(Data items)
--- START ---

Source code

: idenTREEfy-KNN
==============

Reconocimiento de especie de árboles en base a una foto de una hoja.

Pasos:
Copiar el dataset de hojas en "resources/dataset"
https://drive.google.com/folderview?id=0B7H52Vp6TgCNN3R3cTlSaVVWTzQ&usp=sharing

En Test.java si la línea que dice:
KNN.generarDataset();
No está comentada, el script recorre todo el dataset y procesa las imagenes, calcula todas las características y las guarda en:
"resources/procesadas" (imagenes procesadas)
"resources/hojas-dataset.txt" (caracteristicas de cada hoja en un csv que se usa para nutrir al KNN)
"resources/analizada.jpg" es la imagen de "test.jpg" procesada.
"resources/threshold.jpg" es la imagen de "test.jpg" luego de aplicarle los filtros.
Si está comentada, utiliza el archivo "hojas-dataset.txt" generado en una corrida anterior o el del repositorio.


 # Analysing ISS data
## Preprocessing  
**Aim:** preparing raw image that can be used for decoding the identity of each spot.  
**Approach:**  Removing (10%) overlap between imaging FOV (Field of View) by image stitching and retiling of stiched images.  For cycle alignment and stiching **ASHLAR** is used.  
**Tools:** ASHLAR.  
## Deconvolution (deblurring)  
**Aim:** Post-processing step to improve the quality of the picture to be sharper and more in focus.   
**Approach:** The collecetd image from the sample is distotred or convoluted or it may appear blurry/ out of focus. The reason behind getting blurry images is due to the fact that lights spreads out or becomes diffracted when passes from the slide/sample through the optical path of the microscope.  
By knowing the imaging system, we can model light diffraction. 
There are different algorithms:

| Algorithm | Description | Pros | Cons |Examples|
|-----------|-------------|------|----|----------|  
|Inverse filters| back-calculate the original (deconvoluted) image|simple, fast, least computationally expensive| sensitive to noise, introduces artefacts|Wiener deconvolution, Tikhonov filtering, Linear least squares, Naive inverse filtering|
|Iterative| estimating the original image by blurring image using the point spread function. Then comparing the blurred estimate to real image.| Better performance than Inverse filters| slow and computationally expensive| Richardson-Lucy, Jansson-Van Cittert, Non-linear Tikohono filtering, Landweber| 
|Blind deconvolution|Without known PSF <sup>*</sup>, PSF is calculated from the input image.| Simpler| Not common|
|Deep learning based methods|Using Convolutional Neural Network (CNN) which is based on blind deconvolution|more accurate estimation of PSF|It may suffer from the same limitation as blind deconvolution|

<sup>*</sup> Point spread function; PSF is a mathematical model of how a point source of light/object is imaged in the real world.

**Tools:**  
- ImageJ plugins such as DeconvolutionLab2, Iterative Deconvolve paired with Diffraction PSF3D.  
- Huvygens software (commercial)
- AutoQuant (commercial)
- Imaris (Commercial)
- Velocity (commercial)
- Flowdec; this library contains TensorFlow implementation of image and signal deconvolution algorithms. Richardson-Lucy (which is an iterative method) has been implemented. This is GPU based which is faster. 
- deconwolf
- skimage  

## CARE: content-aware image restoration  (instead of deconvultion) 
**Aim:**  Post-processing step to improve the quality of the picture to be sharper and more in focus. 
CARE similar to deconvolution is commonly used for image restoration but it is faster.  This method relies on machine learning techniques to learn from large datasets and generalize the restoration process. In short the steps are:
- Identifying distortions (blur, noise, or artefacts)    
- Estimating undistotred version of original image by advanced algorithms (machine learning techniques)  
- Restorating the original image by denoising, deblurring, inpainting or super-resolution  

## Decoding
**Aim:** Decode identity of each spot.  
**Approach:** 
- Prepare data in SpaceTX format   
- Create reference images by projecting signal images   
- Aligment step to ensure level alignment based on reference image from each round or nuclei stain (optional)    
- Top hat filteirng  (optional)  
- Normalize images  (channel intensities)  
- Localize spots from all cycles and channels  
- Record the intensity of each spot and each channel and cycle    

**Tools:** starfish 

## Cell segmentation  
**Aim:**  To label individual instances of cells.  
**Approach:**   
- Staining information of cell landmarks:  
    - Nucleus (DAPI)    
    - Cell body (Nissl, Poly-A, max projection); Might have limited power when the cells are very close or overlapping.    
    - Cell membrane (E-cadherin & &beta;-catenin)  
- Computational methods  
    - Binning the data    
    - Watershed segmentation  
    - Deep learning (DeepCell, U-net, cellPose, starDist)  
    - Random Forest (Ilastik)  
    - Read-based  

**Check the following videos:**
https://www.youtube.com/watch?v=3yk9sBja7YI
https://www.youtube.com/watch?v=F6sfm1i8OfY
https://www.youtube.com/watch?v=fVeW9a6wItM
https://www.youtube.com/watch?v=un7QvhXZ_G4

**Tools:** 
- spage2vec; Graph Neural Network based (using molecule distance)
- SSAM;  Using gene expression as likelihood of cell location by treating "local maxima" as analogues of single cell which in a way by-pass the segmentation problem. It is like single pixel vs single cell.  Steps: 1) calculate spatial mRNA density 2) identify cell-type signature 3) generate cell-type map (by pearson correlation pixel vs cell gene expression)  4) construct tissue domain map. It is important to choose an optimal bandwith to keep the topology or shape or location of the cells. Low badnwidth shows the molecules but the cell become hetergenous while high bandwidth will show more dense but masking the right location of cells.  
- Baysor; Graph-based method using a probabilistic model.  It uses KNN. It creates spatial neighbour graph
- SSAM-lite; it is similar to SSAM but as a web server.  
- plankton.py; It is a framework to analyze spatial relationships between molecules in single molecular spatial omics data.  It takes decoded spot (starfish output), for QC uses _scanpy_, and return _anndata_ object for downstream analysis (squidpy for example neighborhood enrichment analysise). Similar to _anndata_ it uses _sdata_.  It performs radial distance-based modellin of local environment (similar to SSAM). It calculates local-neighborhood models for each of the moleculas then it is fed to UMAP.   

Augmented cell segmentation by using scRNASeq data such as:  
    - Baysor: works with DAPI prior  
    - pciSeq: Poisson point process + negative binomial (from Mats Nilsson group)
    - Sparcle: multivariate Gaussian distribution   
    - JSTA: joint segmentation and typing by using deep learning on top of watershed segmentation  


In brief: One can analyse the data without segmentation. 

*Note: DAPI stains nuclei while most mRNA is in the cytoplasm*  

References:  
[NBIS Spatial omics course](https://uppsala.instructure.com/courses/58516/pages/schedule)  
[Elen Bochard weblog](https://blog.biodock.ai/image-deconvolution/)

--- END ---

*EXERCISE BRIEF:* Only one number is needed: please count the lines of the entries above in which the string "Tools" occurs.

*ANSWER TO THIS EXERCISE:* 4